In fact, he’s set to release his latest single, “Forever,” the 12th of November. It’s a collaboration with friends, and notable musicians in their own right, Joji and Keshi. 

“Joji and I are actually just childhood friends. We just grew up together. We were just hanging out when we first started writing [‘Forever’]. We had this guitar lying around and an amp plugged in. We were like, let’s write some cheesy pop stuff and then ended up really liking what we came up with.”

After starting the writing for “Forever” back in 2017, Brown held onto the track until his interest in the project was picked back up by Keshi.

“I was hanging out with him at his hotel room and was just like, ‘Oh, I have this song I started with Joji. Would you be interested in hearing it?’ He heard it and he had his guitar and he started singing the hook back and it sounded really refreshing to hear someone else sing it to me. That kind of re-invigorated or reignited that flame.”

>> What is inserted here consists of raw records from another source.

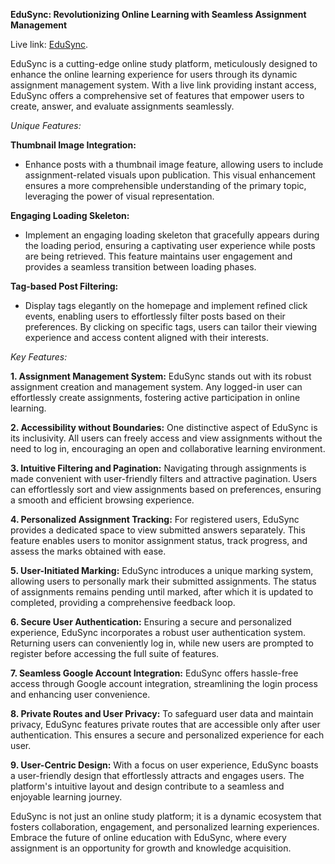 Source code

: **EduSync: Revolutionizing Online Learning with Seamless Assignment Management**

Live link: [EduSync](https://edusync-7a3f5.web.app/).

EduSync is a cutting-edge online study platform, meticulously designed to enhance the online learning experience for users through its dynamic assignment management system. With a live link providing instant access, EduSync offers a comprehensive set of features that empower users to create, answer, and evaluate assignments seamlessly.

*Unique Features:*

**Thumbnail Image Integration:**
   - Enhance posts with a thumbnail image feature, allowing users to include assignment-related visuals upon publication. This visual enhancement ensures a more comprehensible understanding of the primary topic, leveraging the power of visual representation.

**Engaging Loading Skeleton:**
   - Implement an engaging loading skeleton that gracefully appears during the loading period, ensuring a captivating user experience while posts are being retrieved. This feature maintains user engagement and provides a seamless transition between loading phases.

**Tag-based Post Filtering:**
   - Display tags elegantly on the homepage and implement refined click events, enabling users to effortlessly filter posts based on their preferences. By clicking on specific tags, users can tailor their viewing experience and access content aligned with their interests.

*Key Features:*

**1. Assignment Management System:**
EduSync stands out with its robust assignment creation and management system. Any logged-in user can effortlessly create assignments, fostering active participation in online learning.

**2. Accessibility without Boundaries:**
One distinctive aspect of EduSync is its inclusivity. All users can freely access and view assignments without the need to log in, encouraging an open and collaborative learning environment.

**3. Intuitive Filtering and Pagination:**
Navigating through assignments is made convenient with user-friendly filters and attractive pagination. Users can effortlessly sort and view assignments based on preferences, ensuring a smooth and efficient browsing experience.

**4. Personalized Assignment Tracking:**
For registered users, EduSync provides a dedicated space to view submitted answers separately. This feature enables users to monitor assignment status, track progress, and assess the marks obtained with ease.

**5. User-Initiated Marking:**
EduSync introduces a unique marking system, allowing users to personally mark their submitted assignments. The status of assignments remains pending until marked, after which it is updated to completed, providing a comprehensive feedback loop.

**6. Secure User Authentication:**
Ensuring a secure and personalized experience, EduSync incorporates a robust user authentication system. Returning users can conveniently log in, while new users are prompted to register before accessing the full suite of features.

**7. Seamless Google Account Integration:**
EduSync offers hassle-free access through Google account integration, streamlining the login process and enhancing user convenience.

**8. Private Routes and User Privacy:**
To safeguard user data and maintain privacy, EduSync features private routes that are accessible only after user authentication. This ensures a secure and personalized experience for each user.

**9. User-Centric Design:**
With a focus on user experience, EduSync boasts a user-friendly design that effortlessly attracts and engages users. The platform's intuitive layout and design contribute to a seamless and enjoyable learning journey.

EduSync is not just an online study platform; it is a dynamic ecosystem that fosters collaboration, engagement, and personalized learning experiences. Embrace the future of online education with EduSync, where every assignment is an opportunity for growth and knowledge acquisition.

“Forever” comes off the heels of singles “Honest,” “Islands,” and “Bubble.” It’s enough to make you think Brown might be gearing up for a bigger release come the start of next year. 

“I don’t want to promise an album, but yeah, I’m sitting on a lot of stuff and just excited to roll it out,” he explains. “Obviously the pandemic and everything was a lot of wrenches thrown into the gears, don’t know if that’s the saying, but everyone’s plans were kind of hitting the ceiling. I was just in single mode for a while, and now the year’s wrapping up and I felt really good about ending it with ‘Forever’ and this music video.”

Come what may, “Forever” is a verifiably fun romp through pop-cheesiness turned serious project, and the video shows Brown getting back to his DIY roots with nothing more than a camcorder and a few arthouse filters. Keep an eye on this rising musician whose unique perspective is sure to take him far.